In this lesson I learned about Renaissance Art, Part II. This lesson is dedicated mainly to the precursors and early painters of the Renaissance. One such precursor who displayed some of the aspects of Renaissance painting was Cimabue, who lived from around 1240 to 1302. Only one work can really be attributed to him with certainty, the Mosaic of St. John.
Some influence was also drawn from Giotto who lived from 1276 to 1337, making him a late medieval painter. The characteristics of his paintings include realism and individuating characteristics.
Slowly in the 13th and 14 centuries, perspective and foreshortening, at least in a primitive form develop. By the fifteenth century Brunelleschi comes up with a mathematical formula of perspective, and Alberti writes the Della Pittura, which explains perspective in detail. All major artists study these techniques until everyone is using it.
This brings us to Masaccio who lived a short life from 1401 to 1428. No one knows exactly how he died, but while he was alive he painted the first painting using Brunelleshi’s new formula, the Holy Trinity fresco.
Only four works are known for sure to be his, and two of them we know were done jointly with an older colleague. However in his short career, he was able to use foreshortening and anatomical details to make masterpieces. Everybody knew of him and all the major painters who could get to Florence to study his works did so. Along with the exquisite use of principles dreampt up by others, Masaccio pioneered his own, chiaroscuro, or the use of light and shade to improve realism. Chiaroscuro would be used 100 years later in Correggio’s Holy Night, which depicts the Christ child as the source of light.
My teacher, Tom Woods said that this next painter he was going to show me had much less talent than Masaccio, but nonetheless had a great emphasis on perspective. He was talking about Paolo Uccello who painted The Hunt by Night.
Next up was Botticelli who lived from 1444 to 1510. He wasn’t really appreciated during his lifetime and would only earn his reputation in the mid-nineteenth century, when his paintings were resurrected. He is famous for his painting the Birth of Venus.

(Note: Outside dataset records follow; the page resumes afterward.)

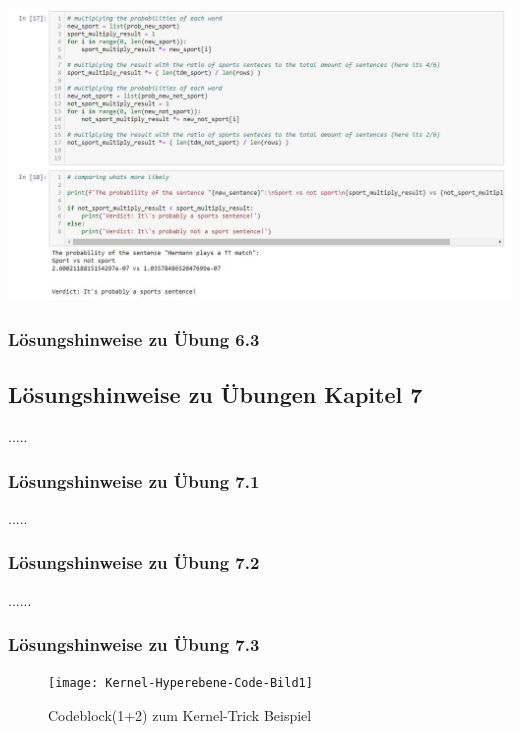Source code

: \documentclass[12pt]{article}
\begin{document}
\begin{center} 
\includegraphics[width=1.1\textwidth]{Naive-Bayes-Ueb62_Hinweis}
\end{center}

\subsubsection{Lösungshinweise zu Übung 6.3}


\newpage

\subsection{Lösungshinweise zu Übungen Kapitel 7}
.....\\
\subsubsection{Lösungshinweise zu Übung 7.1}
.....\\
\subsubsection{Lösungshinweise zu Übung 7.2} 
...... \\[0.8cm]
\subsubsection{Lösungshinweise zu Übung 7.3}

\begin{figure}[htp]
  \centering
  \hspace*{-0.5cm} 
  \texttt{[image: Kernel-Hyperebene-Code-Bild1]}
  \caption{Codeblock(1+2) zum Kernel-Trick Beispiel}
  \label{fig:SVM_Ebenen}
\end{figure}
\end{document}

However after listening to the sermons of Savonarola, he puts his skills at the service of faith. He would illustrate scenes from Dante’s Divine Comedy as well.
Fra Angelico who lived from 1387 to 1455 was the final cry of the medieval spirit in art. He was a Dominican friar who left his cell to go to Rome and decorate the chapel of Pope Nicholas V with scenes from the lives of St. Stephen and St. Lawrence. While he would demonstrate the principles of perspective, and a bit of realism, there would be less individuating faces and characteristics.
Finally there’s Piero della Francesca, who was so focused on displaying perspective that he would literally put the focus of the painting in the background.